Three Big Island Trees Added to National Big Tree Registry
Five Hawai‘i trees stand among the 64 newly crowned “Big Tree” champions across the nation on the newly announced 2016 American Forests registry.
This now increases Hawai‘i’s Big Tree count to 12 champion trees from Hawai‘i, Molokaʻi, and O‘ahu.
Hawai‘i island holds the record for champion trees, contributing ten of the 12 national champions.
In particular, Pu‘u Wa‘awa‘a Forest Reserve, now holds over half of the national champion trees. With the enthusiastic participation from Pu‘u Wa‘awa‘a’s coordinator, Elliott Parsons, three more champion trees were located this year: a Lama, Kāwa‘u, and a Ma‘o hau hele.
Champion trees from other islands were also added to this year’s registry.
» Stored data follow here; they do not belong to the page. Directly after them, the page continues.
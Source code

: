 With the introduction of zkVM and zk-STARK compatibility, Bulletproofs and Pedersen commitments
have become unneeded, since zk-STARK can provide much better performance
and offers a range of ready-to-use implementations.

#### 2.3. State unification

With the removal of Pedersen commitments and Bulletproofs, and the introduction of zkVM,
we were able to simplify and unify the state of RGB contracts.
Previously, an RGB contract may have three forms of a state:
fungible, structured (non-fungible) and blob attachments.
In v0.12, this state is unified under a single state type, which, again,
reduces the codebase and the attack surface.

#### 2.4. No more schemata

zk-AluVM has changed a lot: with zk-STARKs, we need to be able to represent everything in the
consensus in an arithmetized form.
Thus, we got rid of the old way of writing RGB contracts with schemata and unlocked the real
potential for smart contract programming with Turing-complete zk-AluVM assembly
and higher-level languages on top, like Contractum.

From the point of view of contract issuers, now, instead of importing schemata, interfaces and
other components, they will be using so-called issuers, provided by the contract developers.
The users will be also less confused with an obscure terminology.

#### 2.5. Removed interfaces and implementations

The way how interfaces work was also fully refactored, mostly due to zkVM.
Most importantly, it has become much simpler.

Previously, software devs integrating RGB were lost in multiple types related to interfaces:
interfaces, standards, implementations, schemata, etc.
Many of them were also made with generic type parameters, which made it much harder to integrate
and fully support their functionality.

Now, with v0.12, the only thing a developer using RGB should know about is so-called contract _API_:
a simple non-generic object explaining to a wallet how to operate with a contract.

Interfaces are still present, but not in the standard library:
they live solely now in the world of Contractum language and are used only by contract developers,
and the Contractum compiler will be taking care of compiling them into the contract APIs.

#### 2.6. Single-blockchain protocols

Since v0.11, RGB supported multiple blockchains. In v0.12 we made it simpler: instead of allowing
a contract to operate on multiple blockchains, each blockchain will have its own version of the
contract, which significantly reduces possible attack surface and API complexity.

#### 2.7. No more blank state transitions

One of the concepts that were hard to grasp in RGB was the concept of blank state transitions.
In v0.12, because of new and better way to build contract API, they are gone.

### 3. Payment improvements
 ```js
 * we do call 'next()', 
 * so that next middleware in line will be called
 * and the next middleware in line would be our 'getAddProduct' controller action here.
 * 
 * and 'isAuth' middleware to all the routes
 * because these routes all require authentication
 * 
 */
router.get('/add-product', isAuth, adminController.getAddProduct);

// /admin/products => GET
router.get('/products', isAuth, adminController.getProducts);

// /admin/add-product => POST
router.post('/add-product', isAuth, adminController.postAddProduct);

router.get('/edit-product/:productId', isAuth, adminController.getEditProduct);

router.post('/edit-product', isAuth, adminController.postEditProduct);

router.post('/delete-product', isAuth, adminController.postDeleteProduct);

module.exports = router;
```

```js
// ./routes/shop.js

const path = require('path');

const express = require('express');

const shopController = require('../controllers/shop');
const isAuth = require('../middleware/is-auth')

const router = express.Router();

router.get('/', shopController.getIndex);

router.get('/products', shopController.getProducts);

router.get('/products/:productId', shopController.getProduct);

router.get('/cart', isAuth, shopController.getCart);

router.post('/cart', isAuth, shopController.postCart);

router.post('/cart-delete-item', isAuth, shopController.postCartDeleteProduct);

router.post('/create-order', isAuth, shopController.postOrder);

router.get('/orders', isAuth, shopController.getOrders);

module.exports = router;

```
In the historic Kapuāiwa coconut grove of Moloka‘i, a former co-champion Niu (Coconut Palm) takes the place of a fallen former champion coconut palm.
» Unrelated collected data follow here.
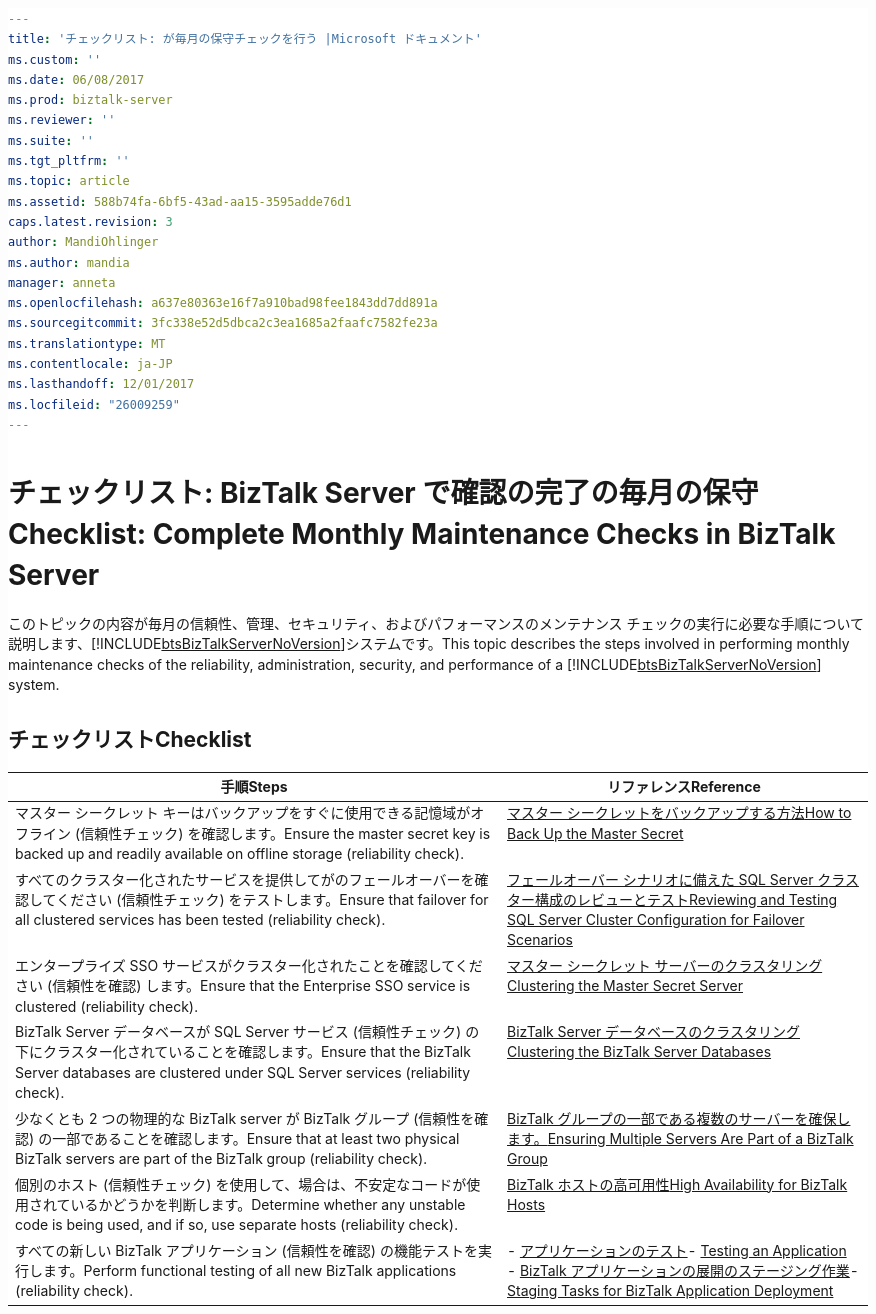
 ```yaml
---
title: 'チェックリスト: が毎月の保守チェックを行う |Microsoft ドキュメント'
ms.custom: ''
ms.date: 06/08/2017
ms.prod: biztalk-server
ms.reviewer: ''
ms.suite: ''
ms.tgt_pltfrm: ''
ms.topic: article
ms.assetid: 588b74fa-6bf5-43ad-aa15-3595adde76d1
caps.latest.revision: 3
author: MandiOhlinger
ms.author: mandia
manager: anneta
ms.openlocfilehash: a637e80363e16f7a910bad98fee1843dd7dd891a
ms.sourcegitcommit: 3fc338e52d5dbca2c3ea1685a2faafc7582fe23a
ms.translationtype: MT
ms.contentlocale: ja-JP
ms.lasthandoff: 12/01/2017
ms.locfileid: "26009259"
---
```

# <a name="checklist-complete-monthly-maintenance-checks-in-biztalk-server"></a><span data-ttu-id="8ad7c-102">チェックリスト: BizTalk Server で確認の完了の毎月の保守</span><span class="sxs-lookup"><span data-stu-id="8ad7c-102">Checklist: Complete Monthly Maintenance Checks in BizTalk Server</span></span>
<span data-ttu-id="8ad7c-103">このトピックの内容が毎月の信頼性、管理、セキュリティ、およびパフォーマンスのメンテナンス チェックの実行に必要な手順について説明します、[!INCLUDE[btsBizTalkServerNoVersion](../includes/btsbiztalkservernoversion-md.md)]システムです。</span><span class="sxs-lookup"><span data-stu-id="8ad7c-103">This topic describes the steps involved in performing monthly maintenance checks of the reliability, administration, security, and performance of a [!INCLUDE[btsBizTalkServerNoVersion](../includes/btsbiztalkservernoversion-md.md)] system.</span></span>  

## <a name="checklist"></a><span data-ttu-id="8ad7c-104">チェックリスト</span><span class="sxs-lookup"><span data-stu-id="8ad7c-104">Checklist</span></span>
|<span data-ttu-id="8ad7c-105">手順</span><span class="sxs-lookup"><span data-stu-id="8ad7c-105">Steps</span></span>|<span data-ttu-id="8ad7c-106">リファレンス</span><span class="sxs-lookup"><span data-stu-id="8ad7c-106">Reference</span></span>|  
|-----------|---------------|  
|<span data-ttu-id="8ad7c-107">マスター シークレット キーはバックアップをすぐに使用できる記憶域がオフライン (信頼性チェック) を確認します。</span><span class="sxs-lookup"><span data-stu-id="8ad7c-107">Ensure the master secret key is backed up and readily available on offline storage (reliability check).</span></span>|[<span data-ttu-id="8ad7c-108">マスター シークレットをバックアップする方法</span><span class="sxs-lookup"><span data-stu-id="8ad7c-108">How to Back Up the Master Secret</span></span>](../core/how-to-back-up-the-master-secret.md)|  
|<span data-ttu-id="8ad7c-109">すべてのクラスター化されたサービスを提供してがのフェールオーバーを確認してください (信頼性チェック) をテストします。</span><span class="sxs-lookup"><span data-stu-id="8ad7c-109">Ensure that failover for all clustered services has been tested (reliability check).</span></span>|[<span data-ttu-id="8ad7c-110">フェールオーバー シナリオに備えた SQL Server クラスター構成のレビューとテスト</span><span class="sxs-lookup"><span data-stu-id="8ad7c-110">Reviewing and Testing SQL Server Cluster Configuration for Failover Scenarios</span></span>](../technical-guides/reviewing-and-testing-sql-server-cluster-configuration-for-failover-scenarios.md)|  
|<span data-ttu-id="8ad7c-111">エンタープライズ SSO サービスがクラスター化されたことを確認してください (信頼性を確認) します。</span><span class="sxs-lookup"><span data-stu-id="8ad7c-111">Ensure that the Enterprise SSO service is clustered (reliability check).</span></span>|[<span data-ttu-id="8ad7c-112">マスター シークレット サーバーのクラスタリング</span><span class="sxs-lookup"><span data-stu-id="8ad7c-112">Clustering the Master Secret Server</span></span>](../technical-guides/clustering-the-master-secret-server.md)|  
|<span data-ttu-id="8ad7c-113">BizTalk Server データベースが SQL Server サービス (信頼性チェック) の下にクラスター化されていることを確認します。</span><span class="sxs-lookup"><span data-stu-id="8ad7c-113">Ensure that the BizTalk Server databases are clustered under SQL Server services (reliability check).</span></span>|[<span data-ttu-id="8ad7c-114">BizTalk Server データベースのクラスタリング</span><span class="sxs-lookup"><span data-stu-id="8ad7c-114">Clustering the BizTalk Server Databases</span></span>](../technical-guides/clustering-the-biztalk-server-databases2.md)|  
|<span data-ttu-id="8ad7c-115">少なくとも 2 つの物理的な BizTalk server が BizTalk グループ (信頼性を確認) の一部であることを確認します。</span><span class="sxs-lookup"><span data-stu-id="8ad7c-115">Ensure that at least two physical BizTalk servers are part of the BizTalk group (reliability check).</span></span>|[<span data-ttu-id="8ad7c-116">BizTalk グループの一部である複数のサーバーを確保します。</span><span class="sxs-lookup"><span data-stu-id="8ad7c-116">Ensuring Multiple Servers Are Part of a BizTalk Group</span></span>](../technical-guides/maintaining-reliability.md#BKMK_BTSGrp)|  
|<span data-ttu-id="8ad7c-117">個別のホスト (信頼性チェック) を使用して、場合は、不安定なコードが使用されているかどうかを判断します。</span><span class="sxs-lookup"><span data-stu-id="8ad7c-117">Determine whether any unstable code is being used, and if so, use separate hosts (reliability check).</span></span>|[<span data-ttu-id="8ad7c-118">BizTalk ホストの高可用性</span><span class="sxs-lookup"><span data-stu-id="8ad7c-118">High Availability for BizTalk Hosts</span></span>](../technical-guides/high-availability-for-biztalk-hosts.md)|  
|<span data-ttu-id="8ad7c-119">すべての新しい BizTalk アプリケーション (信頼性を確認) の機能テストを実行します。</span><span class="sxs-lookup"><span data-stu-id="8ad7c-119">Perform functional testing of all new BizTalk applications (reliability check).</span></span>|<span data-ttu-id="8ad7c-120">-   [アプリケーションのテスト](../technical-guides/testing-an-application.md)</span><span class="sxs-lookup"><span data-stu-id="8ad7c-120">-   [Testing an Application](../technical-guides/testing-an-application.md)</span></span><br /><span data-ttu-id="8ad7c-121">-   [BizTalk アプリケーションの展開のステージング作業](../core/staging-tasks-for-biztalk-application-deployment.md)</span><span class="sxs-lookup"><span data-stu-id="8ad7c-121">-   [Staging Tasks for BizTalk Application Deployment](../core/staging-tasks-for-biztalk-application-deployment.md)</span></span>|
O‘ahu finally entered and crowned its first ever Big Tree champion: a Koki‘o ke‘oke‘o, or white hibiscus tree in Mānoa.
The Hawai‘i Big Tree program is sponsored by the Department of Land and Natural Resources Division of Forestry and Wildlife, and was created by the nonprofit organization known as American Forests.
The Big Tree program focuses on the largest trees of particular species, as a way to raise awareness about the importance of healthy trees and forests.
Since 1940, the American Forests National Big Tree Program has been able to keep the only national register of more than 705 champion tree species. However, it has only been within the last decade that Hawai‘i was able to contribute to the national register, focusing on native and Polynesian-introduced species.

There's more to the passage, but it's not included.